A TV drama forced Sunak to act over the Post Office scandal. Can HS2 please be next?
As costs spiral for what’s left of the high speed rail project, another public inquiry looms. Unless, says Chris Blackhurst, ITV script writers get there first...
Something is desperately rotten at the core of our government machine. It simply isn’t working, not as others do.
On the very day that Rishi Sunak has the nerve to bask in the glow of being decisive by announcing plans to exonerate Post Office operators caught up in the Horizon computer scandal, documents are leaked showing that HS2 is in an even worse state than anyone thought.
To cheers from the Tory benches behind, the prime minister makes his Post Office statement. It’s punchy, “Action Man” Rishi, cutting through the mess of previous administrations.
His braying backbenchers fail to acknowledge that it was the Tories who awarded Post Office chief Paula Vennells a CBE in 2019 (the one they clamoured for her to hand back.) And it was a Tory regime that appointed her to the board of the Cabinet Office.
The posturing is breathtaking: Sunak taking on the judiciary; the hated judges, who dared to rule on the EU and to question his immigration policy; Sunak doing what others said was impossible. It’s an election year and Rishi is coming out swinging.
How they kept a straight face when denying he was simply responding to the success of the ITV drama, Mr Bates vs the Post Office, was a masterclass in hypocrisy.
Hopefully, ITV’s commissioning department is urgently ordering similar reprises of the tragedy of haemophiliacs receiving contaminated blood; Covid PPE purchasing and the handing of large sums of money to Tory friends for equipment that did not function; Grenfell and who was responsible; Britain’s flood defences that patently are inadequate; Hammersmith Bridge (a pet subject of mine as I live nearby) still closed to vehicles four whole years after it was temporarily shut for safety reasons.
Anything, to bring a halt to the gravy train enjoyed by lawyers at the interminable inquiries – not just the smart alecs doing the interrogating, but the bunch sitting behind them, staring for hour upon hour at their laptops. We’re paying for them; what they are doing and why there are so many of them is baffling.
There’s an inquiry into the Post Office debacle, of course there is. It’s been taking evidence since January 2021 and is not due to wrap up until this summer.
Protracted review is the time-honoured weapon of choice for governments caught in the crosshairs of crisis: to appoint a senior judge to scrutinise the whole episode and report back. To park it, in other words. By the time the judge makes public their findings, the heat will have died down, the world will have moved on.
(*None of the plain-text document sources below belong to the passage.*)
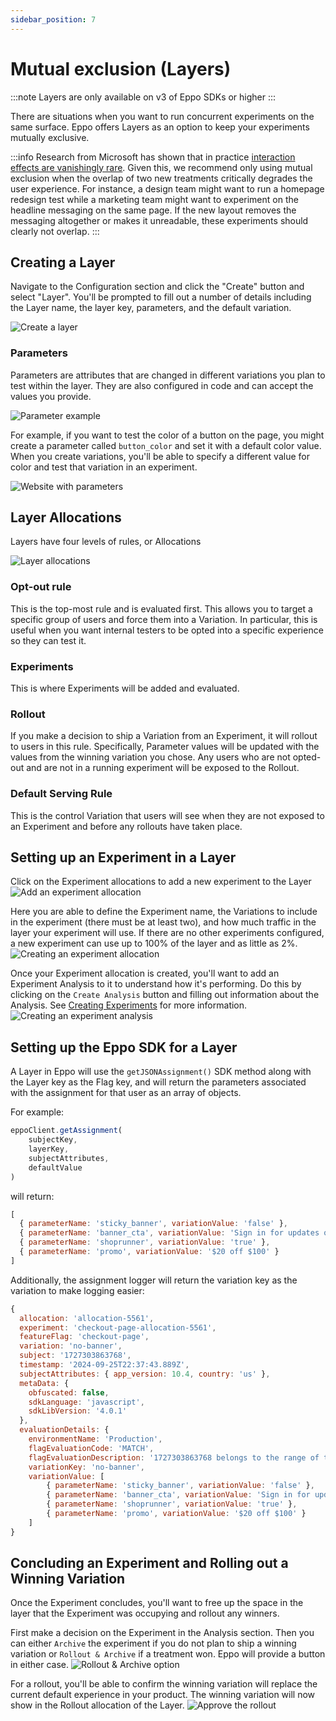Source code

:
 ```yaml
---
sidebar_position: 7
---
```


# Mutual exclusion (Layers)

:::note
Layers are only available on v3 of Eppo SDKs or higher
:::

There are situations when you want to run concurrent experiments on the same surface. Eppo offers Layers as an option to keep your experiments mutually exclusive.

:::info
Research from Microsoft has shown that in practice [interaction effects are vanishingly rare](https://www.microsoft.com/en-us/research/group/experimentation-platform-exp/articles/a-b-interactions-a-call-to-relax/). Given this, we recommend only using mutual exclusion when the overlap of two new treatments critically degrades the user experience. For instance, a design team might want to run a homepage redesign test while a marketing team might want to experiment on the headline messaging on the same page. If the new layout removes the messaging altogether or makes it unreadable, these experiments should clearly not overlap.
:::

## Creating a Layer

Navigate to the Configuration section and click the "Create" button and select "Layer". You'll be prompted to fill out a number of details including the Layer name, the layer key, parameters, and the default variation.

![Create a layer](/img/feature-flagging/create-layer.png)

### Parameters
Parameters are attributes that are changed in different variations you plan to test within the layer. They are also configured in code and can accept the values you provide.

![Parameter example](/img/feature-flagging/parameter-example.jpg)

For example, if you want to test the color of a button on the page, you might create a parameter called `button_color` and set it with a default color value. When you create variations, you'll be able to specify a different value for color and test that variation in an experiment.

![Website with parameters](/img/feature-flagging/website-example.png)

## Layer Allocations
Layers have four levels of rules, or Allocations

![Layer allocations](/img/feature-flagging/layer-allocations.png)

### Opt-out rule
This is the top-most rule and is evaluated first. This allows you to target a specific group of users and force them into a Variation. In particular, this is useful when you want internal testers to be opted into a specific experience so they can test it.

### Experiments
This is where Experiments will be added and evaluated.

### Rollout
If you make a decision to ship a Variation from an Experiment, it will rollout to users in this rule. Specifically, Parameter values will be updated with the values from the winning variation you chose. Any users who are not opted-out and are not in a running experiment will be exposed to the Rollout.

### Default Serving Rule
This is the control Variation that users will see when they are not exposed to an Experiment and before any rollouts have taken place. 

## Setting up an Experiment in a Layer

Click on the Experiment allocations to add a new experiment to the Layer
![Add an experiment allocation](/img/feature-flagging/layer-add-experiment.png)

Here you are able to define the Experiment name, the Variations to include in the experiment (there must be at least two), and how much traffic in the layer your experiment will use. If there are no other experiments configured, a new experiment can use up to 100% of the layer and as little as 2%.
![Creating an experiment allocation](/img/feature-flagging/layer-create-allocation.png)

Once your Experiment allocation is created, you'll want to add an Experiment Analysis to it to understand how it's performing. Do this by clicking on the `Create Analysis` button and filling out information about the Analysis. See [Creating Experiments](/experiment-analysis/configuration) for more information.
![Creating an experiment analysis](/img/feature-flagging/layer-experiment-analysis.png)

## Setting up the Eppo SDK for a Layer

A Layer in Eppo will use the `getJSONAssignment()` SDK method along with the Layer key as the Flag key, and will return the parameters associated with the assignment for that user as an array of objects.

For example:

```javascript
eppoClient.getAssignment(
    subjectKey,
    layerKey,
    subjectAttributes,
    defaultValue
)
```

will return:

```javascript
[
  { parameterName: 'sticky_banner', variationValue: 'false' },
  { parameterName: 'banner_cta', variationValue: 'Sign in for updates on shipping' },
  { parameterName: 'shoprunner', variationValue: 'true' },
  { parameterName: 'promo', variationValue: '$20 off $100' }
]
```

Additionally, the assignment logger will return the variation key as the variation to make logging easier:

```javascript
{
  allocation: 'allocation-5561',
  experiment: 'checkout-page-allocation-5561',
  featureFlag: 'checkout-page',
  variation: 'no-banner',
  subject: '1727303863768',
  timestamp: '2024-09-25T22:37:43.889Z',
  subjectAttributes: { app_version: 10.4, country: 'us' },
  metaData: {
    obfuscated: false,
    sdkLanguage: 'javascript',
    sdkLibVersion: '4.0.1'
  },
  evaluationDetails: {
    environmentName: 'Production',
    flagEvaluationCode: 'MATCH',
    flagEvaluationDescription: '1727303863768 belongs to the range of traffic assigned to "no-banner" defined in allocation "allocation-5561".',
    variationKey: 'no-banner',
    variationValue: [
        { parameterName: 'sticky_banner', variationValue: 'false' },
        { parameterName: 'banner_cta', variationValue: 'Sign in for updates on shipping' },
        { parameterName: 'shoprunner', variationValue: 'true' },
        { parameterName: 'promo', variationValue: '$20 off $100' }
    ]
}
```



## Concluding an Experiment and Rolling out a Winning Variation
Once the Experiment concludes, you'll want to free up the space in the layer that the Experiment was occupying and rollout any winners.

First make a decision on the Experiment in the Analysis section. Then you can either `Archive` the experiment if you do not plan to ship a winning variation or `Rollout & Archive` if a treatment won. Eppo will provide a button in either case.
![Rollout & Archive option](/img/feature-flagging/layer-rollout.png)

For a rollout, you'll be able to confirm the winning variation will replace the current default experience in your product. The winning variation will now show in the Rollout allocation of the Layer.
![Approve the rollout](/img/feature-flagging/layer-rollout-confirmation.png)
Not this time. Tough guy Rishi has seen to that. The inquiry can meander on, but Sunak has acted. Whether a precedent has been set for basing government decision-making on TV reconstructions remains to be seen.
Sunak’s last act of bravado was at the Tory conference, when he announced the scrapping of HS2’s northern leg in the very city it was planned to serve, adding to his “fear nothing and no one” image.
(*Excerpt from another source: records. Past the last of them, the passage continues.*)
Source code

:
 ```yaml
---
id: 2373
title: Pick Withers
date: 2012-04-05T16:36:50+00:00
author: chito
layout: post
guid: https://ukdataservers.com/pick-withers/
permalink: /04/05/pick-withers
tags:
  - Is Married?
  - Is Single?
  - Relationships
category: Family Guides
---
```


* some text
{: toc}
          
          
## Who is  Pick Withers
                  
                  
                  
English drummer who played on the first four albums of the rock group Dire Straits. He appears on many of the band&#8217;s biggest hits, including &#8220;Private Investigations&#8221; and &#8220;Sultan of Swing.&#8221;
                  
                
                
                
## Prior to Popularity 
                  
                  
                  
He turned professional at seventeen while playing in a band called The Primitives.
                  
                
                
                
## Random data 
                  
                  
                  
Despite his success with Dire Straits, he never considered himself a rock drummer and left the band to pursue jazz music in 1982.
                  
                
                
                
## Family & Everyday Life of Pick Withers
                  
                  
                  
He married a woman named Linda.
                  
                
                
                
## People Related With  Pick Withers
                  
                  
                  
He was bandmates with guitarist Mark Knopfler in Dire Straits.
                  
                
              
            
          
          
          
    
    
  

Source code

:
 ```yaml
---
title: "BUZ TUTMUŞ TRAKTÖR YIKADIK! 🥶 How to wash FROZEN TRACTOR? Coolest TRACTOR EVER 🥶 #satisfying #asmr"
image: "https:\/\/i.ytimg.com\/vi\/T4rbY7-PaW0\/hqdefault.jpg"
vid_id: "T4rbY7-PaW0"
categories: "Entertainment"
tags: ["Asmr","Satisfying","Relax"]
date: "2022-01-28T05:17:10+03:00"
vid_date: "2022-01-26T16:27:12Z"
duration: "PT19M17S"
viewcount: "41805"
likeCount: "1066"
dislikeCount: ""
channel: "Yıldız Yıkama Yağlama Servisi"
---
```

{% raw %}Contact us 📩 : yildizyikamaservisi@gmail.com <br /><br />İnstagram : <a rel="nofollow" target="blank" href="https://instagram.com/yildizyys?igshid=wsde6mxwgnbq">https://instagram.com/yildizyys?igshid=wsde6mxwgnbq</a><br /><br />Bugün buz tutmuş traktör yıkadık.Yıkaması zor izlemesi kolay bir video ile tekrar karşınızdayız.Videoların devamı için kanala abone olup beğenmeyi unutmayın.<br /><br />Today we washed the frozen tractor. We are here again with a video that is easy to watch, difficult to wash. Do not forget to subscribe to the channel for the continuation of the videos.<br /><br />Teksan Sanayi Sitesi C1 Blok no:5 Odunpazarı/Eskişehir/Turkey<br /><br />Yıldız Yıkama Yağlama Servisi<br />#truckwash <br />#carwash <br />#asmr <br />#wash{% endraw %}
At some stage, surely, a judge will be asked to look into HS2. The point of the new high-speed rail line, we were informed, was to increase overall capacity between London and the north of England. More services would allow more people to switch to rail from cars; freight services would increase, alleviating pressure on the existing West Coast Main Line and jammed motorways.
Costs spiralled upwards, and there were planning issues galore. In the end, faced with an eye-watering bill and an ever-lengthening time horizon, Sunak stepped in. The first stage, from London to Birmingham, would be completed, the rest would be ditched. But be assured, northerners would benefit from boosted local and regional networks.
Leaked documents paint a different picture. The plan is that HS2 trains will join the West Coast Main Line near Lichfield, and continue north to Manchester, Liverpool and Scotland. They will be 60m shorter than the Avanti trains currently operating on the West Coast Main Line. And they will not be able to tilt, so they will have to slow down. So much for the promised super-fast railway.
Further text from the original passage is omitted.